Flaherty would not discuss his opponents’ reaction, but spokeswoman Maggie McKeon said the campaign felt it should respond to the debate.
“Our opponents have exploited a family’s tragedy as the cornerstone of their campaigns because they have little to offer other than negative attacks and mudslinging,” said McKeon. “After months of attacks, the family wanted to set the record straight.”
Meanwhile, Wrafter spoke to The Buffalo News on Wednesday about her need to speak up.
“I wanted to say this because they are painting a very different picture of how the Moss family feels and I don’t like it,” Wrafter said, adding she was “furious” that the death of her brother dominated a recent debate among the three candidates.
She is especially frustrated, Moss’ sister said, because the case is progressing and its inclusion in political debate makes the situation “more confusing.”
“Right now, all I know is that this woman has four charges against her,” she added, of Flaherty’s handling of the case against Ballowe. “In March, I had two years of failure.”
Wrafter said she feels too much is made of Flaherty’s refusal to discuss the situation – Flaherty has, in the past, cited grand jury secrecy rules. She maintains that any role Flaherty may have assumed with the grand jury stemmed from the direction of then-District Attorney Frank A. Sedita III.
“He was not the DA and how that case was handled was not his call,” she said. “I hold Sedita responsible.”
Throughout the campaign, Flynn and Sacha have accused Flaherty – second in command of the District Attorney’s Office at the time – of returning to the grand jury to seek reversal of the already returned indictment, upon Sedita’s orders.

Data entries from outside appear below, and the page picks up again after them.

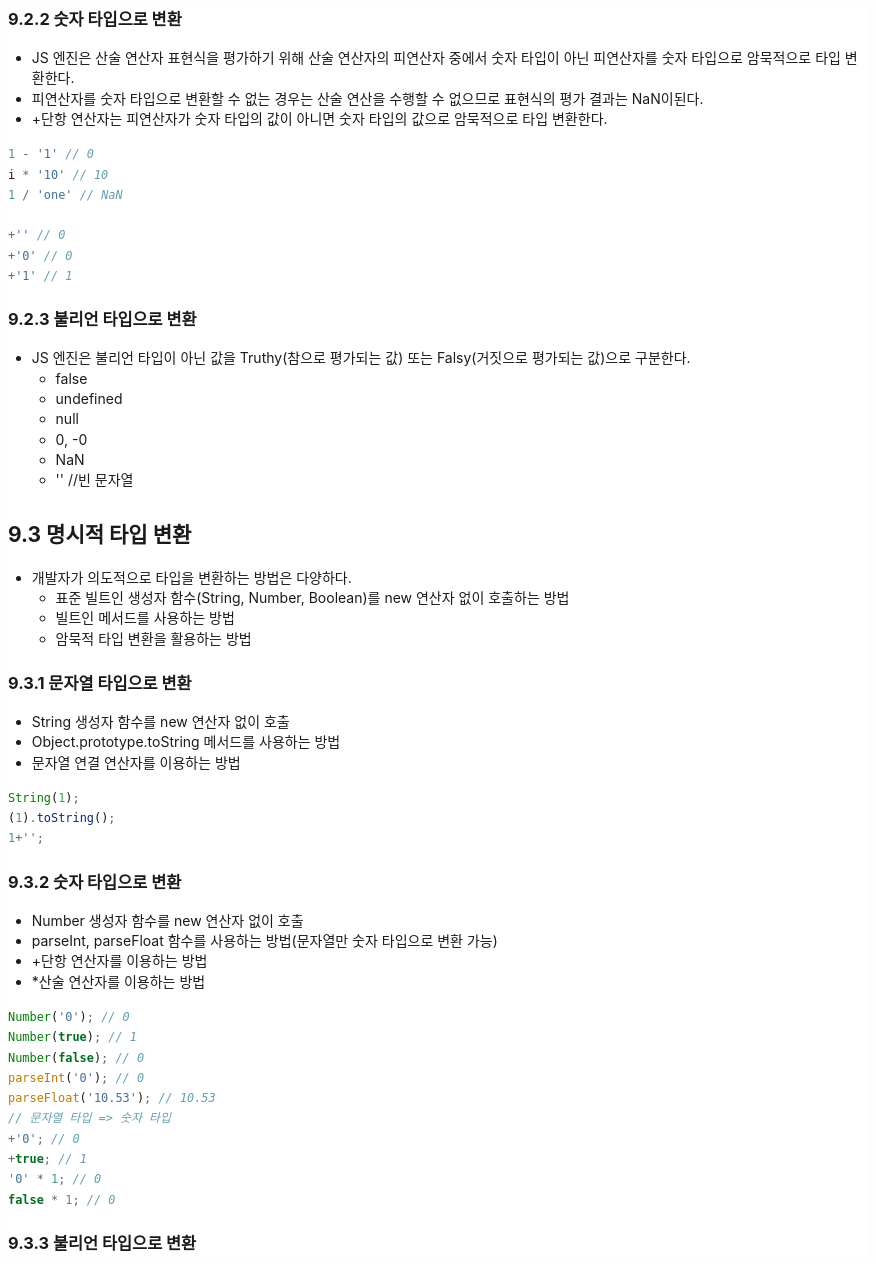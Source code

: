 ### 9.2.2 숫자 타입으로 변환

- JS 엔진은 산술 연산자 표현식을 평가하기 위해 산술 연산자의 피연산자 중에서 숫자 타입이 아닌 피연산자를 숫자 타입으로 암묵적으로 타입 변환한다.
- 피연산자를 숫자 타입으로 변환할 수 없는 경우는 산술 연산을 수행할 수 없으므로 표현식의 평가 결과는 NaN이된다.
- +단항 연산자는 피연산자가 숫자 타입의 값이 아니면 숫자 타입의 값으로 암묵적으로 타입 변환한다.

```javascript
1 - '1' // 0
i * '10' // 10
1 / 'one' // NaN

+'' // 0
+'0' // 0
+'1' // 1
```

### 9.2.3 불리언 타입으로 변환

- JS 엔진은 불리언 타입이 아닌 값을 Truthy(참으로 평가되는 값) 또는 Falsy(거짓으로 평가되는 값)으로 구분한다.
  - false
  - undefined
  - null
  - 0, -0
  - NaN
  - ''  //빈 문자열
## 9.3 명시적 타입 변환

- 개발자가 의도적으로 타입을 변환하는 방법은 다양하다.
  - 표준 빌트인 생성자 함수(String, Number, Boolean)를 new 연산자 없이 호출하는 방법
  - 빌트인 메서드를 사용하는 방법
  - 암묵적 타입 변환을 활용하는 방법

### 9.3.1 문자열 타입으로 변환
- String 생성자 함수를 new 연산자 없이 호출
- Object.prototype.toString 메서드를 사용하는 방법
- 문자열 연결 연산자를 이용하는 방법

```javascript
String(1);
(1).toString();
1+'';
```

### 9.3.2 숫자 타입으로 변환

- Number 생성자 함수를 new 연산자 없이 호출
- parseInt, parseFloat 함수를 사용하는 방법(문자열만 숫자 타입으로 변환 가능)
- +단항 연산자를 이용하는 방법
- *산술 연산자를 이용하는 방법

```javascript
Number('0'); // 0
Number(true); // 1
Number(false); // 0
parseInt('0'); // 0
parseFloat('10.53'); // 10.53
// 문자열 타입 => 숫자 타입
+'0'; // 0
+true; // 1
'0' * 1; // 0
false * 1; // 0
```
### 9.3.3 불리언 타입으로 변환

The case has figured in the contest dating to June 2014, when The News reported the grand jury agreed to “no bill” the case – meaning that unless Evans police come up with new evidence, no criminal charges would be filed against Ballowe.
“The grand jury wanted to indict. The DA said no,” said one of the sources who told The News about the events in the grand jury.
But almost immediately after taking over as acting district attorney following Sedita’s election to State Supreme Court, Flaherty announced he would take a second look at the case, and later lodged vehicular manslaughter charges against Ballowe and perjury charges against her friend – Lynn Laettner.
The Moss family appeared with Flaherty at the time of the new charges to show their support.
But new discussions about the role of Sacha and Flynn are now entering the debate as Tuesday’s primary election draws near. Wrafter told The News Wednesday that both Flynn and Sacha spoke with her in meetings arranged by an intermediary.
She said she met on March 16 with Flynn, who suggested her family should call for a special prosecutor for the case and that he would support the effort. She said she appreciated his concern and weighed his offer.
“John wanted me to change course,” she said, but decided against his ideas because Evans police felt the case was progressing successfully.
“Things were moving, and how did I know he was even going to win,” she said. “I don’t really feel he had my family’s best interest in mind.”
She said she attended a meeting on May 27, 2015, in which Sacha was present, though she did not ask to meet with him.
“I do not want him speaking for our family and asked him specifically not to,” she said.
Sacha said Wednesday he was requested to consult with the Moss family through the same intermediary when the case remained in limbo, and is now “flabbergasted” to see them involved in the politics of the race.
Sacha added that when he was asked to discuss the case, he had no intention of running for office.
“Anything I have done was in an effort to have the right things happen in the Barry Moss case,” he said. “I think it’s reprehensible that the guy who caused the problem is now trying to benefit from it.”
Flynn said he was asked to meet with Wrafter to talk about the case but that he never discussed the possibility of a special prosecutor.
“I never alluded to anything about a special prosecutor,” he said. “It’s now five days before election and I obviously haven’t done it.”